Great frauds in history: Ivar Kruger
Swedish match magnate Ivar Kruger built what looked like a profitable business – but it was all a deception. Matthew Partridge explains.
Born in Sweden in 1880, Ivar Kruger graduated from the Royal Institute of Technology, then set up Kruger and Toll in 1908 to take advantage of advances in building technology he had come across in the US. He then turned his attention to his father's match company, floating it, then merging it with other firms. Swedish Match would go on to become the largest match company in the world.
What was the scam?
Kruger initially raised funds through a flotation, but he supplemented this with bank loans and further stock sales in the US, paying investors dividends of up to 15%. To create the illusion of profitability, he would shuffle funds and assets around his business empire, in some cases using money he had borrowed through one company to repay the debts of another.
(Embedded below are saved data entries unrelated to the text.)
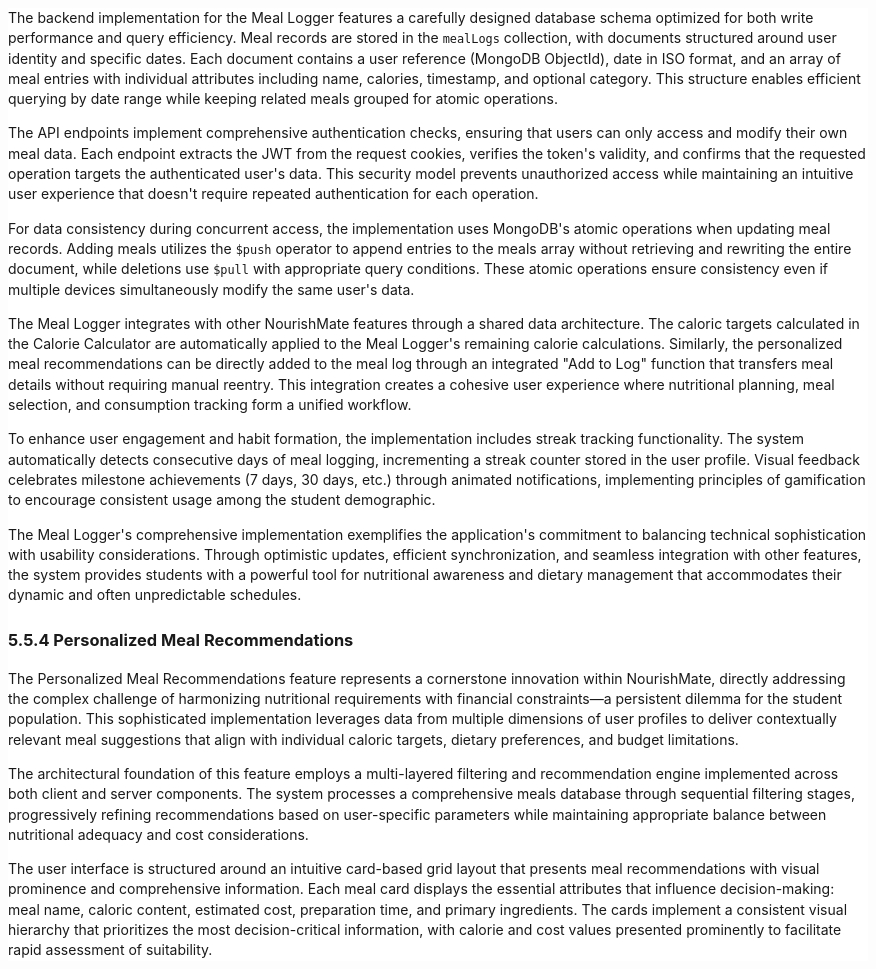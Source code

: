 The backend implementation for the Meal Logger features a carefully designed database schema optimized for both write performance and query efficiency. Meal records are stored in the `mealLogs` collection, with documents structured around user identity and specific dates. Each document contains a user reference (MongoDB ObjectId), date in ISO format, and an array of meal entries with individual attributes including name, calories, timestamp, and optional category. This structure enables efficient querying by date range while keeping related meals grouped for atomic operations.

The API endpoints implement comprehensive authentication checks, ensuring that users can only access and modify their own meal data. Each endpoint extracts the JWT from the request cookies, verifies the token's validity, and confirms that the requested operation targets the authenticated user's data. This security model prevents unauthorized access while maintaining an intuitive user experience that doesn't require repeated authentication for each operation.

For data consistency during concurrent access, the implementation uses MongoDB's atomic operations when updating meal records. Adding meals utilizes the `$push` operator to append entries to the meals array without retrieving and rewriting the entire document, while deletions use `$pull` with appropriate query conditions. These atomic operations ensure consistency even if multiple devices simultaneously modify the same user's data.

The Meal Logger integrates with other NourishMate features through a shared data architecture. The caloric targets calculated in the Calorie Calculator are automatically applied to the Meal Logger's remaining calorie calculations. Similarly, the personalized meal recommendations can be directly added to the meal log through an integrated "Add to Log" function that transfers meal details without requiring manual reentry. This integration creates a cohesive user experience where nutritional planning, meal selection, and consumption tracking form a unified workflow.

To enhance user engagement and habit formation, the implementation includes streak tracking functionality. The system automatically detects consecutive days of meal logging, incrementing a streak counter stored in the user profile. Visual feedback celebrates milestone achievements (7 days, 30 days, etc.) through animated notifications, implementing principles of gamification to encourage consistent usage among the student demographic.

The Meal Logger's comprehensive implementation exemplifies the application's commitment to balancing technical sophistication with usability considerations. Through optimistic updates, efficient synchronization, and seamless integration with other features, the system provides students with a powerful tool for nutritional awareness and dietary management that accommodates their dynamic and often unpredictable schedules.

### 5.5.4 Personalized Meal Recommendations

The Personalized Meal Recommendations feature represents a cornerstone innovation within NourishMate, directly addressing the complex challenge of harmonizing nutritional requirements with financial constraints—a persistent dilemma for the student population. This sophisticated implementation leverages data from multiple dimensions of user profiles to deliver contextually relevant meal suggestions that align with individual caloric targets, dietary preferences, and budget limitations.

The architectural foundation of this feature employs a multi-layered filtering and recommendation engine implemented across both client and server components. The system processes a comprehensive meals database through sequential filtering stages, progressively refining recommendations based on user-specific parameters while maintaining appropriate balance between nutritional adequacy and cost considerations.

The user interface is structured around an intuitive card-based grid layout that presents meal recommendations with visual prominence and comprehensive information. Each meal card displays the essential attributes that influence decision-making: meal name, caloric content, estimated cost, preparation time, and primary ingredients. The cards implement a consistent visual hierarchy that prioritizes the most decision-critical information, with calorie and cost values presented prominently to facilitate rapid assessment of suitability.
Later on, Kruger turned to forgery, adding £28.7m in forged Italian bonds to the balance sheet in 1930.
What happened next?
The Wall Street Crash and Great Depression led many bankers to start questioning whether Swedish Match would survive, given its large debts and huge loan exposure to heavily indebted European countries. In an attempt to raise enough cash to pay out dividends, he attempted to sell his stake in Swedish phone company Ericsson to IT&T for $11m. However, IT&T's auditors discovered that Ericsson's balance sheet was padded with fake assets and the deal was cancelled. After the Swedish Central Bank refused to lend him more money, Kruger killed himself in March 1932.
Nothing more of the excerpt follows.